Growing your business is our business by looking at strategy differently.

It just felt like something was wrong...

Finding a job - even in a strong economy - can be a brutal ordeal for applicants. But are corporate Human Resources departments making the process worse for everybody involved?

Ygetarts.com, a business consulting firm, is conducting a global survey of both businesses and people who have applied for jobs, to determine whether HR is broken.

It's an essential question to businesses of all sizes: Talent is the most important element and biggest expense of any business. When HR is working properly, businesses thrive. If HR is broken, businesses are missing vitally important opportunities.

Roger Wilkerson, the Chief Idea Officer at Ygetarts, said the preliminary numbers look grim, with 60.3 percent of respondents saying HR is definitely broken, 25.6 percent saying HR may be broken, and only 14 percent saying HR is not broken.

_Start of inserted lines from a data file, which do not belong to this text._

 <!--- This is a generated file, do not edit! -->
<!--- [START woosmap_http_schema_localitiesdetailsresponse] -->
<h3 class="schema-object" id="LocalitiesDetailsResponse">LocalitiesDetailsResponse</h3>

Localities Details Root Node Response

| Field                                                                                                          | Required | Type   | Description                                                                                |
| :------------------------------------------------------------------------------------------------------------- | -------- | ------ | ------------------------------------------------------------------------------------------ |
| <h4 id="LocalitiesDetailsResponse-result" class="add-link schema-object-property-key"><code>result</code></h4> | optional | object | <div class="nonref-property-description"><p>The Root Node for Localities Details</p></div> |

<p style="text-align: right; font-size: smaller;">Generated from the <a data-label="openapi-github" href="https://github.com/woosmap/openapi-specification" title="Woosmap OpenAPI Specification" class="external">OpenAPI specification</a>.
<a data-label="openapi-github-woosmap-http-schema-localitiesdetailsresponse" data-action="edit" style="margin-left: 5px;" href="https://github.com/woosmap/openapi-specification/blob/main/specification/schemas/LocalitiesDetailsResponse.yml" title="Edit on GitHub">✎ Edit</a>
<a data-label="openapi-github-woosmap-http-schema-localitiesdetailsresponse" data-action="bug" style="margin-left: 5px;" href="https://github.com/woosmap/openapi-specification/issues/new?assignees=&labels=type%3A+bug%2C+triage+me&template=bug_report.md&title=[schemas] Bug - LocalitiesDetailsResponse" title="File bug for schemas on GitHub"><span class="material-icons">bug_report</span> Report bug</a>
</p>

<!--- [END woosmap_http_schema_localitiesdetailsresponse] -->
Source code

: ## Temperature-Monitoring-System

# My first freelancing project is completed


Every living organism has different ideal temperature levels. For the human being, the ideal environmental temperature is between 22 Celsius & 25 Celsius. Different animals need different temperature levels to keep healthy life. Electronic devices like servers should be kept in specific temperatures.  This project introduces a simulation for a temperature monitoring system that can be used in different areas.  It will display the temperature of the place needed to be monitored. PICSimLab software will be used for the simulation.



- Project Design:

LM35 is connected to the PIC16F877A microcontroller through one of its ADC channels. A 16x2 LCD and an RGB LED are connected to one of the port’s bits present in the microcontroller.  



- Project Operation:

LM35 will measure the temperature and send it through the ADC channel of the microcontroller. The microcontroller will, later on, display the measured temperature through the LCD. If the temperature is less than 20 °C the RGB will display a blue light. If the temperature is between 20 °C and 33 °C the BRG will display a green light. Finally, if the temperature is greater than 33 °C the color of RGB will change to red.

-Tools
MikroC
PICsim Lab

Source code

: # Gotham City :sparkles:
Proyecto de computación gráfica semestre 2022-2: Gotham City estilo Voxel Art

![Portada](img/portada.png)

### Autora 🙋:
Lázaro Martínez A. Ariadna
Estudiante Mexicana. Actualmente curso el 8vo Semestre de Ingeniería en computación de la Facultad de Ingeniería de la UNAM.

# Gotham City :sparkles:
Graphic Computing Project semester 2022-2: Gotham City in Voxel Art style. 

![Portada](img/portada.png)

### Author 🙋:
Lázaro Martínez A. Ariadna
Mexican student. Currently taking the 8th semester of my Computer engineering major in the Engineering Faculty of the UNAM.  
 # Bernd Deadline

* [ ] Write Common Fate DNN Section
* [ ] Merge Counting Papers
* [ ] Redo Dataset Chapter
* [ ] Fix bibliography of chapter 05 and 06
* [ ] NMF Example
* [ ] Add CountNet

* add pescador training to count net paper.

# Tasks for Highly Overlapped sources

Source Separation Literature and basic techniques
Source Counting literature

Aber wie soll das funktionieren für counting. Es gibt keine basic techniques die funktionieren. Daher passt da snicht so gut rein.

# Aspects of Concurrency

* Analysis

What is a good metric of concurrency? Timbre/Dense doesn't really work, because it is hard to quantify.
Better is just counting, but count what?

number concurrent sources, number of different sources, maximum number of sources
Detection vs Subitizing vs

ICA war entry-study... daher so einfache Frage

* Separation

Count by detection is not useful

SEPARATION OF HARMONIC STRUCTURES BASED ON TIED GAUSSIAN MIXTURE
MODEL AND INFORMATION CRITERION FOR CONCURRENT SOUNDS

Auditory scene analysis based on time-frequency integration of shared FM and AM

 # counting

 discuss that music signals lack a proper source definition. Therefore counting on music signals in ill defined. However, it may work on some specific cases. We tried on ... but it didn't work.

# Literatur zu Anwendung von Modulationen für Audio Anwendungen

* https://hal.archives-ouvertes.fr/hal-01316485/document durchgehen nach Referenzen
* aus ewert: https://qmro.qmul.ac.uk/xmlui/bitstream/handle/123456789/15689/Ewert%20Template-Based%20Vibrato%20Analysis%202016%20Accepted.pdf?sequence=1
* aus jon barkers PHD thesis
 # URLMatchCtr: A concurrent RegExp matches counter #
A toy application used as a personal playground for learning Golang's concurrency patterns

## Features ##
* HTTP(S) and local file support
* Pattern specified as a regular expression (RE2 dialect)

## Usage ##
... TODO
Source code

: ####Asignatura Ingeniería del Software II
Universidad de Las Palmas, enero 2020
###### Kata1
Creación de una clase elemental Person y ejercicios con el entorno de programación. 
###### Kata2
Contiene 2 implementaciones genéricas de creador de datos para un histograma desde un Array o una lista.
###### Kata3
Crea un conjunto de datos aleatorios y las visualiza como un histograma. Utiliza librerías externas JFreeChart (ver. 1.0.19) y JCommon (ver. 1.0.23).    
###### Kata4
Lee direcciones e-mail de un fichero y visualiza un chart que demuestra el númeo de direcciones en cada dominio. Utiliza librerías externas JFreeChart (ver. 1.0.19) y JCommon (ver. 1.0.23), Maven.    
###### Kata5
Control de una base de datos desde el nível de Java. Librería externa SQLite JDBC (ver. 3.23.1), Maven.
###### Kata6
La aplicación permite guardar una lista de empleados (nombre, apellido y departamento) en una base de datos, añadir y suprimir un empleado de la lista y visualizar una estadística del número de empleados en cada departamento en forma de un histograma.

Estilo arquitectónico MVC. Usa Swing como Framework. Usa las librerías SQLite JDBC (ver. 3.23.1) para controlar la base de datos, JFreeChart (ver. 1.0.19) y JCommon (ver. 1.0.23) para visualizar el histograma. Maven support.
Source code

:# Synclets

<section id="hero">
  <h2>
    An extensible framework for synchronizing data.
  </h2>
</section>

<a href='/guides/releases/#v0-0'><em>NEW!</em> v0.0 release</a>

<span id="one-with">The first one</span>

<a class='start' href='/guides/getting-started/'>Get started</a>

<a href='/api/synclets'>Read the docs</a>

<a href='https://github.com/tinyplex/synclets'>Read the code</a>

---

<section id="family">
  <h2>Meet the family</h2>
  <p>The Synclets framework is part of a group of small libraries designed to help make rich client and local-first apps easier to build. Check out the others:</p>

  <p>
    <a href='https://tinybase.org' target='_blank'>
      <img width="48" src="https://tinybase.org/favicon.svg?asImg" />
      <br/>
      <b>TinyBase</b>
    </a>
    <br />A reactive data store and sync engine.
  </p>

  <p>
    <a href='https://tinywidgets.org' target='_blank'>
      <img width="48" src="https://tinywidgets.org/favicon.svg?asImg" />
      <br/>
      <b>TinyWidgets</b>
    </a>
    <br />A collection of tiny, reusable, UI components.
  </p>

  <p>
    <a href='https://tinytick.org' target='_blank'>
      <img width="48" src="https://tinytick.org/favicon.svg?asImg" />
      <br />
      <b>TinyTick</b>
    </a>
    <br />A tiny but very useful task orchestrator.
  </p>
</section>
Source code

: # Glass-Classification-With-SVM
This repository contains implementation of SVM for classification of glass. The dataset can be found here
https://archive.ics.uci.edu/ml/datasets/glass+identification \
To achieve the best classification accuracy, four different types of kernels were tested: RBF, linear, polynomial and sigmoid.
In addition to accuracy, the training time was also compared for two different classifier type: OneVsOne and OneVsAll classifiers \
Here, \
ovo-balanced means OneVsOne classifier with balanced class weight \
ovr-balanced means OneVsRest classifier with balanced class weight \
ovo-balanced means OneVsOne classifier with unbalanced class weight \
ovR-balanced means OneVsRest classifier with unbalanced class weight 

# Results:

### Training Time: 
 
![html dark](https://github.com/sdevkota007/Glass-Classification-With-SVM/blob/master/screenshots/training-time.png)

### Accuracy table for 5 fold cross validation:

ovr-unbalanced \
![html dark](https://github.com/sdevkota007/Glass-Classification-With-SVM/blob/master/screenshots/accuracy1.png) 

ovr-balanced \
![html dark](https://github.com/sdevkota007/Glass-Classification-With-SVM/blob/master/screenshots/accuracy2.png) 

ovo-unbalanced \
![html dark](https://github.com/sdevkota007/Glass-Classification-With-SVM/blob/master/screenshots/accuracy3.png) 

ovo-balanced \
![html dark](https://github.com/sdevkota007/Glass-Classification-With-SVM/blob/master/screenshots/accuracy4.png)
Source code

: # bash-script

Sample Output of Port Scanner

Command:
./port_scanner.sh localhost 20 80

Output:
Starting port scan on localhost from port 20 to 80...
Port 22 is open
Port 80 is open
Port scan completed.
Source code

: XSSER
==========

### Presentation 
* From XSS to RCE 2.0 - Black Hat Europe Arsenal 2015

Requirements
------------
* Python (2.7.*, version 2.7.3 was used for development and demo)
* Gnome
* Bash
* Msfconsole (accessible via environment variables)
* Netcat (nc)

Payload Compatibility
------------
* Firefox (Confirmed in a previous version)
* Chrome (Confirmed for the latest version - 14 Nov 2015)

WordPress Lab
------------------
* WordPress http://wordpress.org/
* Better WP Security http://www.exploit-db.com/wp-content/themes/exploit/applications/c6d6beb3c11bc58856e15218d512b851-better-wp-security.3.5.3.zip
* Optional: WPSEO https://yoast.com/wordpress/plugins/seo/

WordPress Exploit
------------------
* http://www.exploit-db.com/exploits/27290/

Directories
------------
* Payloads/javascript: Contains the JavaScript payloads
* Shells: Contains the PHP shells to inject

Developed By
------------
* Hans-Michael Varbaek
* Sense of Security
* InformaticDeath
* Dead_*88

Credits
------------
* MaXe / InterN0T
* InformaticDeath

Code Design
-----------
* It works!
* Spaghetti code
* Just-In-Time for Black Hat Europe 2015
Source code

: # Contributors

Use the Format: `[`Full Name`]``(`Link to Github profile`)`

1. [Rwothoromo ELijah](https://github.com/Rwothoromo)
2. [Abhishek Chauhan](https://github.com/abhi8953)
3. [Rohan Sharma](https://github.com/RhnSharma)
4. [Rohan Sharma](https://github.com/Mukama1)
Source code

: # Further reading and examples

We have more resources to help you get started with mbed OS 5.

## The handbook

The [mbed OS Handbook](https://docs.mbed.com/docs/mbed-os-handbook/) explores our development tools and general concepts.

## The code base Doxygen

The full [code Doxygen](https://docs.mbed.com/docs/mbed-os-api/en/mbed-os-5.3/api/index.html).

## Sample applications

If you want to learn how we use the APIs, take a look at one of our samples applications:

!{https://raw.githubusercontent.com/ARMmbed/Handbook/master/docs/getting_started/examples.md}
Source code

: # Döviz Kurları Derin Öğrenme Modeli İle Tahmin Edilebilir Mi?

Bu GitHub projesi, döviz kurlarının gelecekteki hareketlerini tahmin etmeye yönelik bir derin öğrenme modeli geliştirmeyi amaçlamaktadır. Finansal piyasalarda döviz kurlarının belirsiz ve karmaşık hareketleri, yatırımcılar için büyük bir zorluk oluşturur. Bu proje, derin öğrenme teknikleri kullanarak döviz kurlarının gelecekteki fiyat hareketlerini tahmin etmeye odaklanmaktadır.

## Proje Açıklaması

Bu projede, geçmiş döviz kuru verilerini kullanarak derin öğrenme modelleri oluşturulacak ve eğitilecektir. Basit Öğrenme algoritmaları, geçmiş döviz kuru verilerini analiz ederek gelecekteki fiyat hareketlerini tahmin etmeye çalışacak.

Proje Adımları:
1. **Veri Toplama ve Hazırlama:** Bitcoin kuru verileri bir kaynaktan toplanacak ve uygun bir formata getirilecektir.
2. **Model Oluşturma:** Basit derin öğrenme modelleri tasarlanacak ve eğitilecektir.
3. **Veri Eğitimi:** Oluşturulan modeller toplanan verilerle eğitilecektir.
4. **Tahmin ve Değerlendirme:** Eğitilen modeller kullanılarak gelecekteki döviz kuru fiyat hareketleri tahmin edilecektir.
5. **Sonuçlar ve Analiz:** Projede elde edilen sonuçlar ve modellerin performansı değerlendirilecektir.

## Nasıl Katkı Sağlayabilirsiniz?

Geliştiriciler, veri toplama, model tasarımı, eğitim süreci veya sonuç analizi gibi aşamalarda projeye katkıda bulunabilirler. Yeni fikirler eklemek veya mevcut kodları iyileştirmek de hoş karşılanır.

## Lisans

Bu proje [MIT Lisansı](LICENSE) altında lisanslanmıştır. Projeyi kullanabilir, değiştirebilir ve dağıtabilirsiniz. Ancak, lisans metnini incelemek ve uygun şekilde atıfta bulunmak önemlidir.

"I got the idea for the survey when I witnessed someone who is highly qualified, with an excellent recommendation get way too many delays in the hiring process," Wilkerson said. "It just felt like something was wrong with the system beyond normal biases."

Ygetarts has reached out to HR departments at 30 Dow Jones Industrial Average companies, and is receiving responses. 3M, widely recognized for its innovative HR practices, has offered the best communication to date, Wilkerson, who holds an MBA/Finance, said.

The survey aims to determine how applicants can increase their chances of landing a job, changes HR could implement to improve communication with those who don't get the job, and humanizing the overall process. When completed, Ygetarts will release the findings, along with suggestions to improve the process.

Ygetarts - "Strategy" spelled backward - is a bespoke firm focused on consulting, analysis, training, and strategy. Wilkerson's career has taken him from comedy to consulting. His first business, in 1984, was writing comedy for radio stations across the country. In the early days of email, he realized he could quickly distribute material to multiple audiences. That led him to producing the highly rated WMMR radio program in Philadelphia.

"I was a remotely working millennial in the last millennium," he said. "I've always had a passion for the creative and math sides of business."

He's also one of the few people in the world with both MBA/Finance and Comedy Writer on his CV.

Ygetarts works with clients all over the world, including the United States, Canada, Australia, and many others. The firm helps companies to improve their value by identifying ways both to increase revenues for their clients, and to reduce cost through increasing worker effectiveness over reductions - which is why Wilkerson has a particular interest in HR and recruitment practices. Working with different cultural dynamics is another Ygetarts strength.

The Ygetarts website offers many tips and tools for entrepreneurs that are exploring growing or expanding their business. Wilkerson is also highly active on LinkedIn. He currently hosts a short video series called "What Would Yoda Do" and, has done two other series called "Business Cliché Assassin" and "So You Hate Sales."

To participate in the HR survey, or download Ygetarts' previous survey, examining whether women make better entrepreneurs than men, visit the firm's website, http://www.ygetarts.com. The survey closes March 28.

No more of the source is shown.